=== PROBLEM REQUIREMENTS ===
Write all of the entries out again exactly, but not the images.

=== LISTED RECORDS ===
--

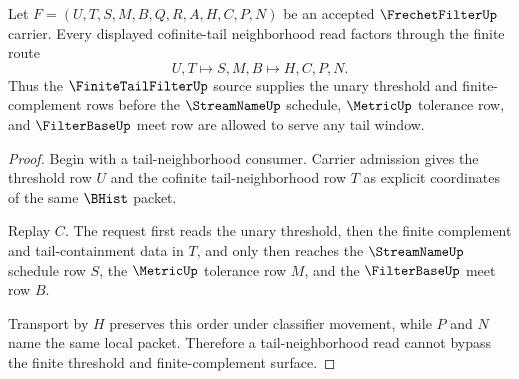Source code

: \begin{theorem}
\label{thm:frechet-filter-tail-neighborhood-handoff}
Let $F=(U,T,S,M,B,Q,R,A,H,C,P,N)$ be an accepted $\FrechetFilterUp$ carrier. Every displayed cofinite-tail neighborhood read factors through the finite route
$$
U,T \longmapsto S,M,B \longmapsto H,C,P,N .
$$
Thus the $\FiniteTailFilterUp$ source supplies the unary threshold and finite-complement rows before the $\StreamNameUp$ schedule, $\MetricUp$ tolerance row, and $\FilterBaseUp$ meet row are allowed to serve any tail window.
\end{theorem}
\begin{proof}
Begin with a tail-neighborhood consumer. Carrier admission gives the threshold row $U$ and the cofinite tail-neighborhood row $T$ as explicit coordinates of the same $\BHist$ packet.

Replay $C$. The request first reads the unary threshold, then the finite complement and tail-containment data in $T$, and only then reaches the $\StreamNameUp$ schedule row $S$, the $\MetricUp$ tolerance row $M$, and the $\FilterBaseUp$ meet row $B$.

Transport by $H$ preserves this order under classifier movement, while $P$ and $N$ name the same local packet. Therefore a tail-neighborhood read cannot bypass the finite threshold and finite-complement surface.
\end{proof}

--

=== OUTPUT FOR THIS TASK ===
Source code

: \begin{theorem}
\label{thm:frechet-filter-tail-neighborhood-handoff}
Let $F=(U,T,S,M,B,Q,R,A,H,C,P,N)$ be an accepted $\FrechetFilterUp$ carrier. Every displayed cofinite-tail neighborhood read factors through the finite route
$$
U,T \longmapsto S,M,B \longmapsto H,C,P,N .
$$
Thus the $\FiniteTailFilterUp$ source supplies the unary threshold and finite-complement rows before the $\StreamNameUp$ schedule, $\MetricUp$ tolerance row, and $\FilterBaseUp$ meet row are allowed to serve any tail window.
\end{theorem}
\begin{proof}
Begin with a tail-neighborhood consumer. Carrier admission gives the threshold row $U$ and the cofinite tail-neighborhood row $T$ as explicit coordinates of the same $\BHist$ packet.

Replay $C$. The request first reads the unary threshold, then the finite complement and tail-containment data in $T$, and only then reaches the $\StreamNameUp$ schedule row $S$, the $\MetricUp$ tolerance row $M$, and the $\FilterBaseUp$ meet row $B$.

Transport by $H$ preserves this order under classifier movement, while $P$ and $N$ name the same local packet. Therefore a tail-neighborhood read cannot bypass the finite threshold and finite-complement surface.
\end{proof}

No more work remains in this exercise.